Les membres de la Coalition internationale pour l’accès à la terre (International Land Coalition – ILC) ont adopté le large concept  de « gouvernance foncière responsable » couvert par les Directives volontaires des Nations unies pour une gouvernance responsable des régimes fonciers applicable aux terres, aux zones de pêche et aux forêts, adoptées au niveau international, et ont défini les aspects clés auxquels prêter une attention soutenue pour que la gouvernance foncière réponde aux besoins de ceux qui vivent sur les terres concernées (voir l’encadré). Ces engagements permettent d’orienter les efforts là où le changement est difficile et constituent un cadre servant à mesurer la portée réelle du changement souhaité.

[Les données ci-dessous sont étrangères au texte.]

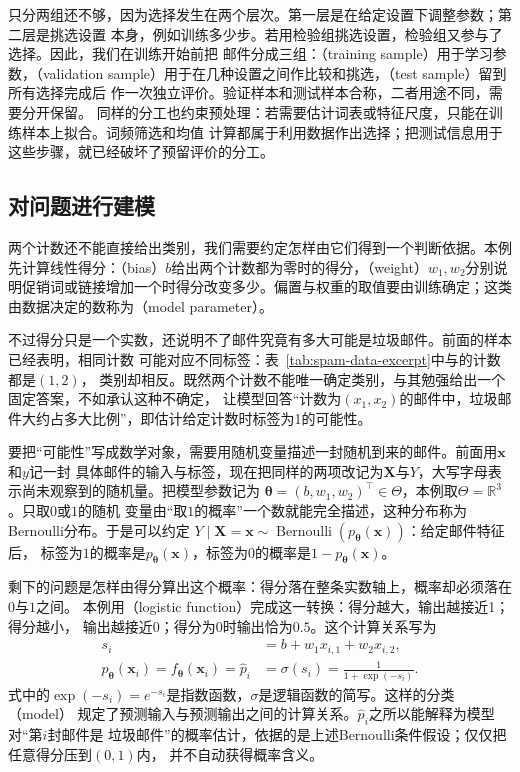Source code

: 只分两组还不够，因为选择发生在两个层次。第一层是在给定设置下调整参数；第二层是挑选设置
本身，例如训练多少步。若用检验组挑选设置，检验组又参与了选择。因此，我们在训练开始前把
邮件分成三组：（training sample）用于学习参数，（validation
sample）用于在几种设置之间作比较和挑选，（test sample）留到所有选择完成后
作一次独立评价。验证样本和测试样本合称，二者用途不同，需要分开保留。
同样的分工也约束预处理：若需要估计词表或特征尺度，只能在训练样本上拟合。词频筛选和均值
计算都属于利用数据作出选择；把测试信息用于这些步骤，就已经破坏了预留评价的分工。

\subsection{对问题进行建模}

两个计数还不能直接给出类别，我们需要约定怎样由它们得到一个判断依据。本例先计算线性得分：（bias）$b$给出两个计数都为零时的得分，（weight）$w_1,w_2$分别说明促销词或链接增加一个时得分改变多少。偏置与权重的取值要由训练确定；这类由数据决定的数称为（model parameter）。

不过得分只是一个实数，还说明不了邮件究竟有多大可能是垃圾邮件。前面的样本已经表明，相同计数
可能对应不同标签：表~\ref{tab:spam-data-excerpt}中与的计数都是$(1,2)$，
类别却相反。既然两个计数不能唯一确定类别，与其勉强给出一个固定答案，不如承认这种不确定，
让模型回答“计数为$(x_1,x_2)$的邮件中，垃圾邮件大约占多大比例”，即估计给定计数时标签为1的可能性。

要把“可能性”写成数学对象，需要用随机变量描述一封随机到来的邮件。前面用$\bm{x}$和$y$记一封
具体邮件的输入与标签，现在把同样的两项改记为$\bm{X}$与$Y$，大写字母表示尚未观察到的随机量。把模型参数记为
$\bm{\theta}=(b,w_1,w_2)^{\top}\in\Theta$，本例取$\Theta=\mathbb{R}^3$。只取$0$或$1$的随机
变量由“取$1$的概率”一个数就能完全描述，这种分布称为Bernoulli分布。于是可以约定
$Y\mid\bm{X}=\bm{x}\sim\operatorname{Bernoulli}(p_{\bm{\theta}}(\bm{x}))$：给定邮件特征后，
标签为$1$的概率是$p_{\bm{\theta}}(\bm{x})$，标签为$0$的概率是$1-p_{\bm{\theta}}(\bm{x})$。

剩下的问题是怎样由得分算出这个概率：得分落在整条实数轴上，概率却必须落在$0$与$1$之间。
本例用（logistic function）完成这一转换：得分越大，输出越接近1；得分越小，
输出越接近0；得分为$0$时输出恰为$0.5$。这个计算关系写为
\begin{align}
  s_i &= b+w_1x_{i,1}+w_2x_{i,2}, \\
  p_{\bm{\theta}}(\bm{x}_i)
  =f_{\bm{\theta}}(\bm{x}_i)
  =\hat{p}_i
  &=\sigma(s_i)=\frac{1}{1+\exp(-s_i)}.
  \label{eq:spam-model}
\end{align}
式中的$\exp(-s_i)=e^{-s_i}$是指数函数，$\sigma$是逻辑函数的简写。这样的分类（model）
规定了预测输入与预测输出之间的计算关系。$\hat{p}_i$之所以能解释为模型对“第$i$封邮件是
垃圾邮件”的概率估计，依据的是上述Bernoulli条件假设；仅仅把任意得分压到$(0,1)$内，
并不自动获得概率含义。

Dix engagements pour une gouvernance foncière axée sur la population

• Garantie des droits de propriété
• Robustesse des systèmes agricoles à petite échelle
• Diversité des régimes fonciers
• Égalité des droits fonciers pour les femmes
• Garantie des droits territoriaux pour les populations autochtones
• Gestion locale des écosystèmes
• Inclusivité du processus décisionnel
• Transparence des informations
• Efficacité des mesures s’opposant à l’accaparement des terres
• Protection des défenseurs des droits fonciers

Différents acteurs invoqueront différents cadres, mais c’est dans les détails que réside le potentiel de transformation. Par exemple, dans la cible 1.4, les engagements 3 et 5 soulignent que « les hommes et les femmes » ne fait pas seulement référence à des individus, ni même à des ménages, mais aussi à des « communautés », reconnaissant l’aspect collectif de la propriété, l’accès, l’utilisation et la gestion de divers types de terres et de ressources naturelles pour une grande partie du monde. Ils soulignent également que « la propriété et le contrôle » peuvent être des formes importantes de régime foncier, mais pas les seules, et que les programmes officiels d’octroi de titres peuvent pérenniser les inégalités autant que les réduire. L’engagement 4 souligne que la tâche ne consiste pas seulement à faire une ventilation par genre, mais qu’elle vise également à assurer une véritable justice de genre en matière de gouvernance foncière.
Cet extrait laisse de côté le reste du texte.